Un élan entrepreneurial né de l'invasion de l'Ukraine
Quatre ans et demi après le déclenchement du conflit en Ukraine, un mouvement d'innovation s'est structuré dans les pays baltes. À sa tête figurent des start-up qui transforment des compétences civiles en capacités militaires et de sécurité. Parmi elles, Pdkinematics, fondée par Rapolas Markevicius, illustre ce basculement : l'entreprise développe des systèmes de guidage de précision permettant aux drones d'atteindre leurs objectifs malgré le brouillage des signaux GPS, et fournit ses solutions à la fois à l'Ukraine et à des alliés européens.
Ce phénomène s'inscrit dans un contexte plus large : les États baltes — Lituanie, Estonie, Lettonie —, inquiets de devenir la prochaine cible d'exactions, ont vu émerger un réseau d'entreprises technologiques capables de répondre rapidement à des besoins opérationnels nouveaux.
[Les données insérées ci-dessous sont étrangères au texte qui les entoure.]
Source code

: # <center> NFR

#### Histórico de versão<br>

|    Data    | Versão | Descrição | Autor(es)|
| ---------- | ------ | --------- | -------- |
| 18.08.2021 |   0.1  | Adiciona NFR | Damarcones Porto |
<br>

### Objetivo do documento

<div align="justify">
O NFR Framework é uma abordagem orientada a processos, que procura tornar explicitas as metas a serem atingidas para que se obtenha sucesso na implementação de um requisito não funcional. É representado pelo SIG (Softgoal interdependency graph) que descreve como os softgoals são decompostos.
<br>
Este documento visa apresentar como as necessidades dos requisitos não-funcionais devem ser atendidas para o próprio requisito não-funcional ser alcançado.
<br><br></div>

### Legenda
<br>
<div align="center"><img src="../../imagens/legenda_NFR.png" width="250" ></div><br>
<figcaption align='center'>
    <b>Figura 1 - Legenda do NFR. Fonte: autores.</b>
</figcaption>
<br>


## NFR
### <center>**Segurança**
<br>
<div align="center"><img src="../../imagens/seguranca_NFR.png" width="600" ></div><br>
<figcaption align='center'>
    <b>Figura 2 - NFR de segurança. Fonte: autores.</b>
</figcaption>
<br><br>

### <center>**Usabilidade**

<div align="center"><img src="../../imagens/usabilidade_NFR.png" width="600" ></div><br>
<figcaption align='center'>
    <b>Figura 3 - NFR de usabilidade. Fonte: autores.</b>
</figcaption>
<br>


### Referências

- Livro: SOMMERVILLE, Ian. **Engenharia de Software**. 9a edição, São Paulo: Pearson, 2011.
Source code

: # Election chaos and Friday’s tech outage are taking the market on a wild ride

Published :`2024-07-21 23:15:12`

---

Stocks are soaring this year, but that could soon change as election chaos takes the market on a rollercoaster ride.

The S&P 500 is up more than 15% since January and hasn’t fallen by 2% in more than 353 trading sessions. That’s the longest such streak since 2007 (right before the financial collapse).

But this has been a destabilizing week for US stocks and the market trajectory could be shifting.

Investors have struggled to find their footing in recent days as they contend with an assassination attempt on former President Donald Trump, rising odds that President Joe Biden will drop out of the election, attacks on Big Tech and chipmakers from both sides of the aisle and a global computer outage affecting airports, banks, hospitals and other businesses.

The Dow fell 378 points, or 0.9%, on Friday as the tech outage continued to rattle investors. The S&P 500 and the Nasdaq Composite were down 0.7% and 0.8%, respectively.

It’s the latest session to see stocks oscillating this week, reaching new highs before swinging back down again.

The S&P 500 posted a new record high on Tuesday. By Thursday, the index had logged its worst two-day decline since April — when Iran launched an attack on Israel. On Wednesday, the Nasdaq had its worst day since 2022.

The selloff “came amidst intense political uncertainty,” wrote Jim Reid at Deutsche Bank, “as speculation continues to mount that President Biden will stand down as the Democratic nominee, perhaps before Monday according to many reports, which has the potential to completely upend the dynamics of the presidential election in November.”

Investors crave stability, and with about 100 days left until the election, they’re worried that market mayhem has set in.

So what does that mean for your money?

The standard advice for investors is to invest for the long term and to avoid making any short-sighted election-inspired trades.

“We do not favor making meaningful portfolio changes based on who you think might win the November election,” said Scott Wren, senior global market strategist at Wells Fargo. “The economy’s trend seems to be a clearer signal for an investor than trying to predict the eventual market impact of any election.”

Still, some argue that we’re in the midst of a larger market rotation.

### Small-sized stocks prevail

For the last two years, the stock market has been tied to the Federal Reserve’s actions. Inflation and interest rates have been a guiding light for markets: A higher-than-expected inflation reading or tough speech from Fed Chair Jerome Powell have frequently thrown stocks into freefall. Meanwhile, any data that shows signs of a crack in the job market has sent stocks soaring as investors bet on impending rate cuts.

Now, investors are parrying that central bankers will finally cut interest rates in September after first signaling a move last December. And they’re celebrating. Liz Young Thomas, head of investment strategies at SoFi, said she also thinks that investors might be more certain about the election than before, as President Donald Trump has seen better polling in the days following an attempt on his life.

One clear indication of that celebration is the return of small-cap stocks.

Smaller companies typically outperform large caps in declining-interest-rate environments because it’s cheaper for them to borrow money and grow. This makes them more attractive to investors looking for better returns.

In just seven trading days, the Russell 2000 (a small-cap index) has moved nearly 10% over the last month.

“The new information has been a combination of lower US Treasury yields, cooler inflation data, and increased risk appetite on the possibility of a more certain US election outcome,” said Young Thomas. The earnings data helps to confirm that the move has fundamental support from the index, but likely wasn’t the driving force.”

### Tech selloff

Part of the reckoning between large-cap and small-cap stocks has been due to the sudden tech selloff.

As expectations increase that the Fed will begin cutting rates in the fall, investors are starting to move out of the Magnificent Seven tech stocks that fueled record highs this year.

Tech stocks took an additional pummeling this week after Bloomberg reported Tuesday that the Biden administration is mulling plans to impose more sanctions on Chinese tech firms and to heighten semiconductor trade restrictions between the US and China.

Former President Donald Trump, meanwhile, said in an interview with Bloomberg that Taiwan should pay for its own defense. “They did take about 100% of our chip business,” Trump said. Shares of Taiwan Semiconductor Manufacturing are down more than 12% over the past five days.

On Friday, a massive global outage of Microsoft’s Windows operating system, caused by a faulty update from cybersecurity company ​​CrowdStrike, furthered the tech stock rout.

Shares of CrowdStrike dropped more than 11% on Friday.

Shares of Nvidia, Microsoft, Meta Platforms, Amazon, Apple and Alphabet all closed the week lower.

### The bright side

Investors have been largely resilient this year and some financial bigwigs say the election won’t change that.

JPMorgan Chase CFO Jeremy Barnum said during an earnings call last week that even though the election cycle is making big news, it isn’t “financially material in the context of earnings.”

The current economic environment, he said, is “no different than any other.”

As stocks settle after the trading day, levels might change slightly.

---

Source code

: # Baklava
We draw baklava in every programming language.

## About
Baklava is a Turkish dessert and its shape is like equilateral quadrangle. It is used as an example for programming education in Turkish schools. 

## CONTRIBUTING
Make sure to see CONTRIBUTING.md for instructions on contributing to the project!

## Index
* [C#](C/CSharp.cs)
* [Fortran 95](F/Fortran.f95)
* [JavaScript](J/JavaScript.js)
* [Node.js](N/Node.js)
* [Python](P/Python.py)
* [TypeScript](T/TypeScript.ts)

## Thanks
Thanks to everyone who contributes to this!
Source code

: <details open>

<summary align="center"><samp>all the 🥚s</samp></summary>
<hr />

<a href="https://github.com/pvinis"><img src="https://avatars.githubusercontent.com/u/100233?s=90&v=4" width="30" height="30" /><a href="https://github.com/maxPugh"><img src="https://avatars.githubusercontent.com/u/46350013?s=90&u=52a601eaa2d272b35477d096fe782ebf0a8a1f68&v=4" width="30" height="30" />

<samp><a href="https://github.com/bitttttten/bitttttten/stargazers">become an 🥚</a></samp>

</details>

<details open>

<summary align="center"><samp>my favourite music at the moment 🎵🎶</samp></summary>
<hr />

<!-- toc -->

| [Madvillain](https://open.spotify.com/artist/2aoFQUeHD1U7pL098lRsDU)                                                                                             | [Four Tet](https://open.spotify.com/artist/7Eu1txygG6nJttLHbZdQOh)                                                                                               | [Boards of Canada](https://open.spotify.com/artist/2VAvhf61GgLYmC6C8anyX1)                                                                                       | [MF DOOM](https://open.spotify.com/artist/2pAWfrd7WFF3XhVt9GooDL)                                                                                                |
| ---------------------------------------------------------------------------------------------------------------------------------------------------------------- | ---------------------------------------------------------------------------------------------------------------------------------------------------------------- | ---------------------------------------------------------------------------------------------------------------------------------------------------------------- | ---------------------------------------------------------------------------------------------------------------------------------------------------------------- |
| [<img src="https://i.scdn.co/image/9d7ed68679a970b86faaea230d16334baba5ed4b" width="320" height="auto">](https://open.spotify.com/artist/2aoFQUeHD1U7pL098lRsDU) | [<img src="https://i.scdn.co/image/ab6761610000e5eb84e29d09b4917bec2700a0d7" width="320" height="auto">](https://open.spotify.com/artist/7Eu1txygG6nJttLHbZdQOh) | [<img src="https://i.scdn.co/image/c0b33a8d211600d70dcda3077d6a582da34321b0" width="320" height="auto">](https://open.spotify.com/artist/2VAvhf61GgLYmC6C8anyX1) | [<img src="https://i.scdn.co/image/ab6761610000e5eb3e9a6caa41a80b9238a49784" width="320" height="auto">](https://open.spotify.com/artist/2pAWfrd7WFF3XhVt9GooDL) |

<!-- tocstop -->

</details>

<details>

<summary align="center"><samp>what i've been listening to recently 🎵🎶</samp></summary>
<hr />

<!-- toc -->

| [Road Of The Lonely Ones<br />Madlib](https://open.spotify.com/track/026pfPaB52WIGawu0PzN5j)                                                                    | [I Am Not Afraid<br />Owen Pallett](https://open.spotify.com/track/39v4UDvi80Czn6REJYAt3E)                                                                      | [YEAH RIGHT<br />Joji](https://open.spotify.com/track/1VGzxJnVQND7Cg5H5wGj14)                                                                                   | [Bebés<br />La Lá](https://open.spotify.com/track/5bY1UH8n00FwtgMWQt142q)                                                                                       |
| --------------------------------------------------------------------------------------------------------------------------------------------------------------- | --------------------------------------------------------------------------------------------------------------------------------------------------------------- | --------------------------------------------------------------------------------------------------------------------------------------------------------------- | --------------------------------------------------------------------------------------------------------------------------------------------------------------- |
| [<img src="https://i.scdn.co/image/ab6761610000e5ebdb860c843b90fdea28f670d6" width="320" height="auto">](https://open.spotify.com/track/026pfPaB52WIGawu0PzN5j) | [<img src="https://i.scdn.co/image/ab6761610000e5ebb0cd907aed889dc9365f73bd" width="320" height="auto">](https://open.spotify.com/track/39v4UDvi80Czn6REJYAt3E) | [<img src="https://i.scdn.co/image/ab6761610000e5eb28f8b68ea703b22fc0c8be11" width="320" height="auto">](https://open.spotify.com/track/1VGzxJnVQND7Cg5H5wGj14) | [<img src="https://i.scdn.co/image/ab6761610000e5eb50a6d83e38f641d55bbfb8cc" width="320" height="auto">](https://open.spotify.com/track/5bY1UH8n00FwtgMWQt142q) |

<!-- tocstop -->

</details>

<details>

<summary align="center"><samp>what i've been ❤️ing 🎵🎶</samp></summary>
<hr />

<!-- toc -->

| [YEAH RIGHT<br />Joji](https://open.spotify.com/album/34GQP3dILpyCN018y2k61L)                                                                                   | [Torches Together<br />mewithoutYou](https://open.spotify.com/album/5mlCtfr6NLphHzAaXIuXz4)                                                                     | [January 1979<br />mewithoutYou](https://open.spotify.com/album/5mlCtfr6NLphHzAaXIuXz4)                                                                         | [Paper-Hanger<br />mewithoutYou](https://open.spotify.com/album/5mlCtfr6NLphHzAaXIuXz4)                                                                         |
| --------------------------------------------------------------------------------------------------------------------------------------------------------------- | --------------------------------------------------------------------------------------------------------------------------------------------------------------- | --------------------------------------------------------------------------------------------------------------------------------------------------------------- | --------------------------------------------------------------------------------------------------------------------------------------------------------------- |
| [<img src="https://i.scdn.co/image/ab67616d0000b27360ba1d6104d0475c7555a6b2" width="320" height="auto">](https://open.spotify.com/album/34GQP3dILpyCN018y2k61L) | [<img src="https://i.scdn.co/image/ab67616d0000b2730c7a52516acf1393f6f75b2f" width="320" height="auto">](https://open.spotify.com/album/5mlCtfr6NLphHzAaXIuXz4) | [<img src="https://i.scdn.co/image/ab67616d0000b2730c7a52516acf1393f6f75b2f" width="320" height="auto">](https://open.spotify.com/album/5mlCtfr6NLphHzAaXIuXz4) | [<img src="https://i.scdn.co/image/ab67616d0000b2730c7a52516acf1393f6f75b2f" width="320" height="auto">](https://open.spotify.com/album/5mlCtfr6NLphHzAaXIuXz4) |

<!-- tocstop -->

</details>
Le conflit a agi comme un accélérateur d'innovation, poussant des entrepreneurs à convertir des expertises issues du spatial, de la robotique ou de la géolocalisation aux usages du champ de bataille.
"Le début de la guerre a été en quelque sorte un appel à l'action pour nous"
Des solutions technologiques pour des menaces hybrides
Les startups baltes ne se contentent pas de produire des prototypes : elles ciblent des problèmes concrets liés aux menaces hybrides — des incursions de drones au cyberespace — et proposent des réponses exploitables à court terme. Le développement rapide vise deux objectifs : résilience opérationnelle et capacité d'augmentation immédiate en production.
- Adaptation rapide : réorientation d'expertises civiles (spatial, robotique) vers la défense.
- Échelle : mise au point de technologies pouvant être industrialisées et déployées rapidement.
- Résilience régionale : renforcement des capacités locales face à des fournisseurs d'armement traditionnels parfois moins agiles.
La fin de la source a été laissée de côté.